Source texts of formatted documents
::::

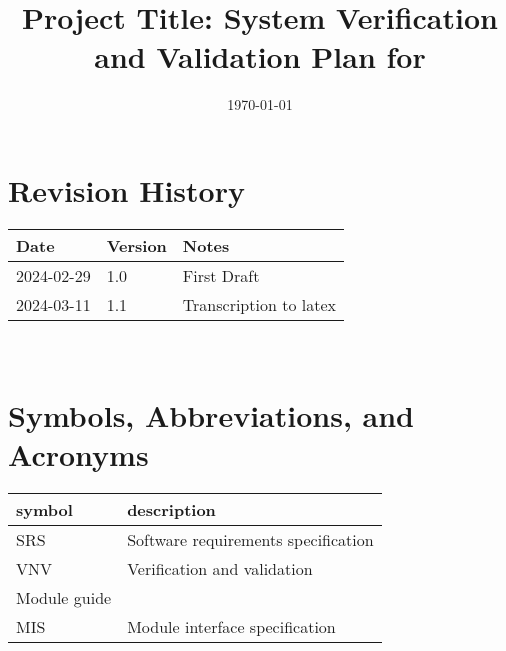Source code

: \documentclass[12pt, titlepage]{article}
\begin{document}
\title{Project Title: System Verification and Validation Plan for \progname{}} 
\author{\authname}
\date{\today}

\maketitle


\section*{Revision History}

\begin{tabularx}{\textwidth}{p{3cm}p{2cm}X}
  \toprule {\bf Date} & {\bf Version} & {\bf Notes}\\
  \midrule
  2024-02-29 & 1.0 & First Draft\\
  2024-03-11 & 1.1 & Transcription to latex\\
  \bottomrule
\end{tabularx}

~\\

\newpage

\tableofcontents

\listoftables
{}

\listoffigures
{}

\newpage

\section{Symbols, Abbreviations, and Acronyms}

\renewcommand{\arraystretch}{1.2}
\begin{tabular}{l l} 
  \toprule		
  \textbf{symbol} & \textbf{description}\\
  \midrule 
  SRS & Software requirements specification\\
  VNV & Verification and validation\\
  Module guide\\
  MIS & Module interface specification\\
  \bottomrule
\end{tabular}\\

\end{document}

::::

▸ **What the task asks**
Without any pictures, retype the records above exactly.

▸ **Output below**
Source code

: \documentclass[12pt, titlepage]{article}
\begin{document}
\title{Project Title: System Verification and Validation Plan for \progname{}} 
\author{\authname}
\date{\today}

\maketitle


\section*{Revision History}

\begin{tabularx}{\textwidth}{p{3cm}p{2cm}X}
  \toprule {\bf Date} & {\bf Version} & {\bf Notes}\\
  \midrule
  2024-02-29 & 1.0 & First Draft\\
  2024-03-11 & 1.1 & Transcription to latex\\
  \bottomrule
\end{tabularx}

~\\

\newpage

\tableofcontents

\listoftables
{}

\listoffigures
{}

\newpage

\section{Symbols, Abbreviations, and Acronyms}

\renewcommand{\arraystretch}{1.2}
\begin{tabular}{l l} 
  \toprule		
  \textbf{symbol} & \textbf{description}\\
  \midrule 
  SRS & Software requirements specification\\
  VNV & Verification and validation\\
  Module guide\\
  MIS & Module interface specification\\
  \bottomrule
\end{tabular}\\

\end{document}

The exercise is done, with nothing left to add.